═════ TASK INPUTS ═════

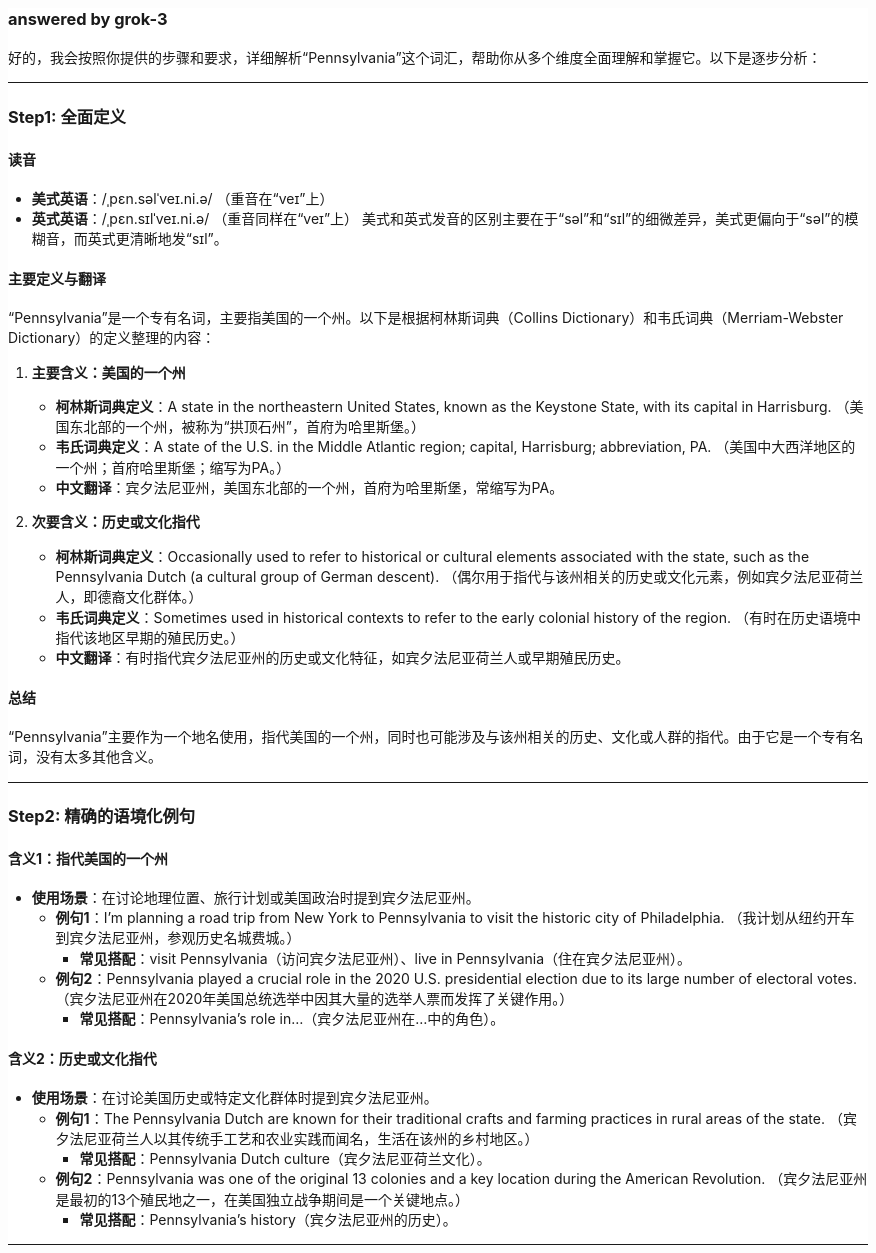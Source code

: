 ### answered by grok-3
好的，我会按照你提供的步骤和要求，详细解析“Pennsylvania”这个词汇，帮助你从多个维度全面理解和掌握它。以下是逐步分析：

---

### Step1: 全面定义
#### 读音
- **美式英语**：/ˌpɛn.səlˈveɪ.ni.ə/ （重音在“veɪ”上）
- **英式英语**：/ˌpɛn.sɪlˈveɪ.ni.ə/ （重音同样在“veɪ”上）
美式和英式发音的区别主要在于“səl”和“sɪl”的细微差异，美式更偏向于“səl”的模糊音，而英式更清晰地发“sɪl”。

#### 主要定义与翻译
“Pennsylvania”是一个专有名词，主要指美国的一个州。以下是根据柯林斯词典（Collins Dictionary）和韦氏词典（Merriam-Webster Dictionary）的定义整理的内容：

1. **主要含义：美国的一个州**
   - **柯林斯词典定义**：A state in the northeastern United States, known as the Keystone State, with its capital in Harrisburg. （美国东北部的一个州，被称为“拱顶石州”，首府为哈里斯堡。）
   - **韦氏词典定义**：A state of the U.S. in the Middle Atlantic region; capital, Harrisburg; abbreviation, PA. （美国中大西洋地区的一个州；首府哈里斯堡；缩写为PA。）
   - **中文翻译**：宾夕法尼亚州，美国东北部的一个州，首府为哈里斯堡，常缩写为PA。

2. **次要含义：历史或文化指代**
   - **柯林斯词典定义**：Occasionally used to refer to historical or cultural elements associated with the state, such as the Pennsylvania Dutch (a cultural group of German descent). （偶尔用于指代与该州相关的历史或文化元素，例如宾夕法尼亚荷兰人，即德裔文化群体。）
   - **韦氏词典定义**：Sometimes used in historical contexts to refer to the early colonial history of the region. （有时在历史语境中指代该地区早期的殖民历史。）
   - **中文翻译**：有时指代宾夕法尼亚州的历史或文化特征，如宾夕法尼亚荷兰人或早期殖民历史。

#### 总结
“Pennsylvania”主要作为一个地名使用，指代美国的一个州，同时也可能涉及与该州相关的历史、文化或人群的指代。由于它是一个专有名词，没有太多其他含义。

---

### Step2: 精确的语境化例句
#### 含义1：指代美国的一个州
- **使用场景**：在讨论地理位置、旅行计划或美国政治时提到宾夕法尼亚州。
  - **例句1**：I’m planning a road trip from New York to Pennsylvania to visit the historic city of Philadelphia. （我计划从纽约开车到宾夕法尼亚州，参观历史名城费城。）
    - **常见搭配**：visit Pennsylvania（访问宾夕法尼亚州）、live in Pennsylvania（住在宾夕法尼亚州）。
  - **例句2**：Pennsylvania played a crucial role in the 2020 U.S. presidential election due to its large number of electoral votes. （宾夕法尼亚州在2020年美国总统选举中因其大量的选举人票而发挥了关键作用。）
    - **常见搭配**：Pennsylvania’s role in…（宾夕法尼亚州在…中的角色）。

#### 含义2：历史或文化指代
- **使用场景**：在讨论美国历史或特定文化群体时提到宾夕法尼亚州。
  - **例句1**：The Pennsylvania Dutch are known for their traditional crafts and farming practices in rural areas of the state. （宾夕法尼亚荷兰人以其传统手工艺和农业实践而闻名，生活在该州的乡村地区。）
    - **常见搭配**：Pennsylvania Dutch culture（宾夕法尼亚荷兰文化）。
  - **例句2**：Pennsylvania was one of the original 13 colonies and a key location during the American Revolution. （宾夕法尼亚州是最初的13个殖民地之一，在美国独立战争期间是一个关键地点。）
    - **常见搭配**：Pennsylvania’s history（宾夕法尼亚州的历史）。

---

═════

* _WHAT IS EXPECTED_: Show the lines of the records that contain the word "role".

* _RESPONSE AREA_:
  - **例句2**：Pennsylvania played a crucial role in the 2020 U.S. presidential election due to its large number of electoral votes. （宾夕法尼亚州在2020年美国总统选举中因其大量的选举人票而发挥了关键作用。）
    - **常见搭配**：Pennsylvania’s role in…（宾夕法尼亚州在…中的角色）。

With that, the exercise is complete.